I never did see the man's face.  The line in front of me moved, I pulled up to the window, paid for my skinny vanilla latte, and headed to my then-empty home.  I started crying in the car because I so desperately wanted what those two people had...or rather what I imagined they had.  For all I know they were on their second date and he was making her uncomfortable by touching her and infringing on her bubble. Or perhaps, this was Jim & Rosie thirty-five years later... and the camper was resting comfortably in the parking lot.  Maybe in his twilight years, Jim developed a fondness for scones that Rosie's campfire biscuits simply couldn't satisfy. 

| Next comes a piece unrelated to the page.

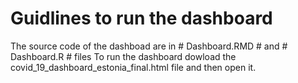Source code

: # Guidlines to run the dashboard
The source code of the dashboad are in # Dashboard.RMD # and # Dashboard.R # files
To run the dashboard dowload the covid_19_dashboard_estonia_final.html file and then open it.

It was late March 2011.  I had received a couple of communications through eHarmony from a man named Derek who lived in a town I'd never heard of somewhere in the mountains.  He had kind eyes, a thoughtfully written profile...and I had been ignoring him for weeks.  Earlier that day I had exasperatedly asked Yoda (my shrink) just exactly where Sedalia was anyway in the hope that it was too far... and I realized that for some time, I had been looking for reasons to stop trying to date.  I was close to giving up on the kind of love I had sought for a lifetime... and quite possibly, it was sitting in my eHarmony inbox with dimples and a love for mountain biking and dogs.

I went home, curled up with my laptop, opened Derek's email, and replied by asking him if we could skip all the e-Harmony hoop-jumping.  "Here's my phone number, I'd love to chat with you."

Then I cried a little bit more, because I was terrified that I'd never be loved like Rosie.

1 comment:

  1. Thanks for making me cry! Beautiful, so glad you found your Jim.